━━ Input data

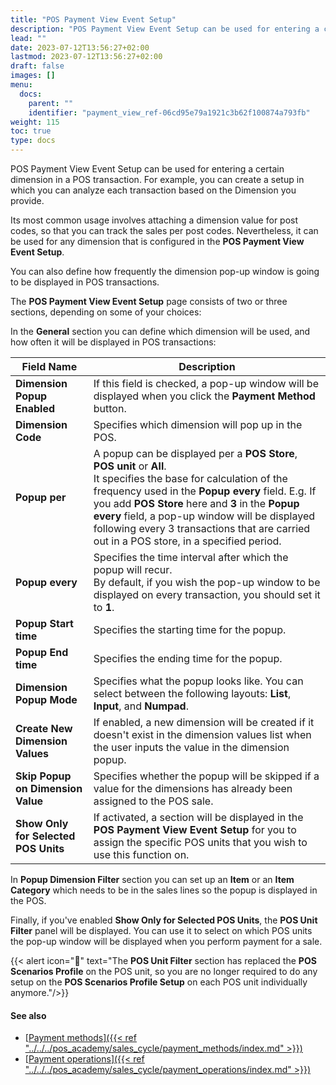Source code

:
```yaml
---
title: "POS Payment View Event Setup"
description: "POS Payment View Event Setup can be used for entering a certain dimension in a POS transaction."
lead: ""
date: 2023-07-12T13:56:27+02:00
lastmod: 2023-07-12T13:56:27+02:00
draft: false
images: []
menu:
  docs:
    parent: ""
    identifier: "payment_view_ref-06cd95e79a1921c3b62f100874a793fb"
weight: 115
toc: true
type: docs
---
```


POS Payment View Event Setup can be used for entering a certain dimension in a POS transaction. For example, you can create a setup in which you can analyze each transaction based on the Dimension you provide. 

Its most common usage involves attaching a dimension value for post codes, so that you can track the sales per post codes. Nevertheless, it can be used for any dimension that is configured in the **POS Payment View Event Setup**.

You can also define how frequently the dimension pop-up window is going to be displayed in POS transactions.

The **POS Payment View Event Setup** page consists of two or three sections, depending on some of your choices:

In the **General** section you can define which dimension will be used, and how often it will be displayed in POS transactions:

| Field Name  | Description |
| ----------- | ----------- |
| **Dimension Popup Enabled** | If this field is checked, a pop-up window will be displayed when you click the **Payment Method** button.   |
| **Dimension Code**   | Specifies which dimension will pop up in the POS.        |
| **Popup per**  | A popup can be displayed per a **POS Store**, **POS unit** or **All**. </br> It specifies the base for calculation of the frequency used in the **Popup every** field. E.g. If you add **POS Store** here and **3** in the **Popup every** field, a pop-up window will be displayed following every 3 transactions that are carried out in a POS store, in a specified period.  |
| **Popup every** | Specifies the time interval after which the popup will recur. </br> By default, if you wish the pop-up window to be displayed on every transaction, you should set it to **1**. |
| **Popup Start time** | Specifies the starting time for the popup. |
| **Popup End time** | Specifies the ending time for the popup. |
| **Dimension Popup Mode** | Specifies what the popup looks like. You can select between the following layouts: **List**, **Input**, and **Numpad**. |
| **Create New Dimension Values** | If enabled, a new dimension will be created if it doesn't exist in the dimension values list when the user inputs the value in the dimension popup. |
| **Skip Popup on Dimension Value** | Specifies whether the popup will be skipped if a value for the dimensions has already been assigned to the POS sale. |
| **Show Only for Selected POS Units** | If activated, a section will be displayed in the **POS Payment View Event Setup** for you to assign the specific POS units that you wish to use this function on. |

In **Popup Dimension Filter** section you can set up an **Item** or an **Item Category** which needs to be in the sales lines so the popup is displayed in the POS.

Finally, if you've enabled **Show Only for Selected POS Units**, the **POS Unit Filter** panel will be displayed. You can use it to select on which POS units the pop-up window will be displayed when you perform payment for a sale.

{{< alert icon="📝" text="The <b>POS Unit Filter</b> section has replaced the <b>POS Scenarios Profile</b> on the POS unit, so you are no longer required to do any setup on the <b>POS Scenarios Profile Setup</b> on each POS unit individually anymore."/>}}

#### See also

- [<ins>Payment methods<ins>]({{< ref "../../../pos_academy/sales_cycle/payment_methods/index.md" >}})
- [<ins>Payment operations<ins>]({{< ref "../../../pos_academy/sales_cycle/payment_operations/index.md" >}})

━━━━

Except for the pictures, give the data again word for word.

Source code

:
```yaml
---
title: "POS Payment View Event Setup"
description: "POS Payment View Event Setup can be used for entering a certain dimension in a POS transaction."
lead: ""
date: 2023-07-12T13:56:27+02:00
lastmod: 2023-07-12T13:56:27+02:00
draft: false
images: []
menu:
  docs:
    parent: ""
    identifier: "payment_view_ref-06cd95e79a1921c3b62f100874a793fb"
weight: 115
toc: true
type: docs
---
```


POS Payment View Event Setup can be used for entering a certain dimension in a POS transaction. For example, you can create a setup in which you can analyze each transaction based on the Dimension you provide. 

Its most common usage involves attaching a dimension value for post codes, so that you can track the sales per post codes. Nevertheless, it can be used for any dimension that is configured in the **POS Payment View Event Setup**.

You can also define how frequently the dimension pop-up window is going to be displayed in POS transactions.

The **POS Payment View Event Setup** page consists of two or three sections, depending on some of your choices:

In the **General** section you can define which dimension will be used, and how often it will be displayed in POS transactions:

| Field Name  | Description |
| ----------- | ----------- |
| **Dimension Popup Enabled** | If this field is checked, a pop-up window will be displayed when you click the **Payment Method** button.   |
| **Dimension Code**   | Specifies which dimension will pop up in the POS.        |
| **Popup per**  | A popup can be displayed per a **POS Store**, **POS unit** or **All**. </br> It specifies the base for calculation of the frequency used in the **Popup every** field. E.g. If you add **POS Store** here and **3** in the **Popup every** field, a pop-up window will be displayed following every 3 transactions that are carried out in a POS store, in a specified period.  |
| **Popup every** | Specifies the time interval after which the popup will recur. </br> By default, if you wish the pop-up window to be displayed on every transaction, you should set it to **1**. |
| **Popup Start time** | Specifies the starting time for the popup. |
| **Popup End time** | Specifies the ending time for the popup. |
| **Dimension Popup Mode** | Specifies what the popup looks like. You can select between the following layouts: **List**, **Input**, and **Numpad**. |
| **Create New Dimension Values** | If enabled, a new dimension will be created if it doesn't exist in the dimension values list when the user inputs the value in the dimension popup. |
| **Skip Popup on Dimension Value** | Specifies whether the popup will be skipped if a value for the dimensions has already been assigned to the POS sale. |
| **Show Only for Selected POS Units** | If activated, a section will be displayed in the **POS Payment View Event Setup** for you to assign the specific POS units that you wish to use this function on. |

In **Popup Dimension Filter** section you can set up an **Item** or an **Item Category** which needs to be in the sales lines so the popup is displayed in the POS.

Finally, if you've enabled **Show Only for Selected POS Units**, the **POS Unit Filter** panel will be displayed. You can use it to select on which POS units the pop-up window will be displayed when you perform payment for a sale.

{{< alert icon="📝" text="The <b>POS Unit Filter</b> section has replaced the <b>POS Scenarios Profile</b> on the POS unit, so you are no longer required to do any setup on the <b>POS Scenarios Profile Setup</b> on each POS unit individually anymore."/>}}

#### See also

- [<ins>Payment methods<ins>]({{< ref "../../../pos_academy/sales_cycle/payment_methods/index.md" >}})
- [<ins>Payment operations<ins>]({{< ref "../../../pos_academy/sales_cycle/payment_operations/index.md" >}})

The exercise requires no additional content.